» **What you should do**:
Pull out every line below containing the word "public".

» **Document images with source code**:
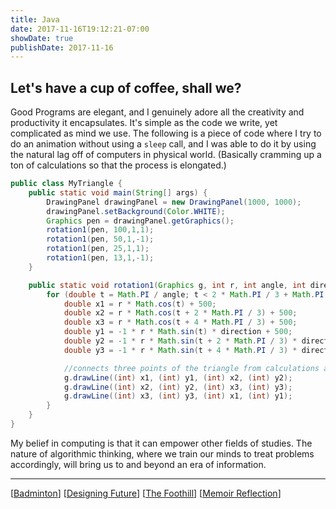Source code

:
 ```yaml
---
title: Java
date: 2017-11-16T19:12:21-07:00
showDate: true
publishDate: 2017-11-16
---
```


## Let's have a cup of coffee, shall we?

Good Programs are elegant, and I genuinely adore all the creativity and productivity it encapsulates. It's simple as the code we write, yet complicated as mind we use. The following is a piece of code where I try to do an animation without using a `sleep` call, and I was able to do it by using the natural lag off of computers in physical world. (Basically cramming up a ton of calculations so that the process is elongated.)

```java
public class MyTriangle {
    public static void main(String[] args) {
        DrawingPanel drawingPanel = new DrawingPanel(1000, 1000);
        drawingPanel.setBackground(Color.WHITE);
        Graphics pen = drawingPanel.getGraphics();
        rotation1(pen, 100,1,1);
        rotation1(pen, 50,1,-1);
        rotation1(pen, 25,1,1);
        rotation1(pen, 13,1,-1);
    }

    public static void rotation1(Graphics g, int r, int angle, int direction) {
        for (double t = Math.PI / angle; t < 2 * Math.PI / 3 + Math.PI / angle; t = t + 0.00001) { //for loop that repeats to create triangles
            double x1 = r * Math.cos(t) + 500;
            double x2 = r * Math.cos(t + 2 * Math.PI / 3) + 500;
            double x3 = r * Math.cos(t + 4 * Math.PI / 3) + 500;
            double y1 = -1 * r * Math.sin(t) * direction + 500;
            double y2 = -1 * r * Math.sin(t + 2 * Math.PI / 3) * direction + 500;
            double y3 = -1 * r * Math.sin(t + 4 * Math.PI / 3) * direction + 500;

            //connects three points of the triangle from calculations above
            g.drawLine((int) x1, (int) y1, (int) x2, (int) y2);
            g.drawLine((int) x2, (int) y2, (int) x3, (int) y3);
            g.drawLine((int) x3, (int) y3, (int) x1, (int) y1);
        }
    }
}
```

My belief in computing is that it can empower other fields of studies. The nature of algorithmic thinking, where we train our minds to treat problems accordingly, will bring us to and beyond an era of information.

---

[[Badminton]]
[[Designing Future]]
[[The Foothill]]
[[Memoir Reflection]]



[//begin]: # "Autogenerated link references for markdown compatibility"
[Badminton]: Badminton "Badminton"
[Designing Future]: <Designing Future> "Designing Future"
[The Foothill]: <The Foothill> "Autumn Quarter Reflection"
[Memoir Reflection]: <Memoir Reflection> "Reflection Paper"
[//end]: # "Autogenerated link references"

» **Exercise result**:
public class MyTriangle {
    public static void main(String[] args) {
    public static void rotation1(Graphics g, int r, int angle, int direction) {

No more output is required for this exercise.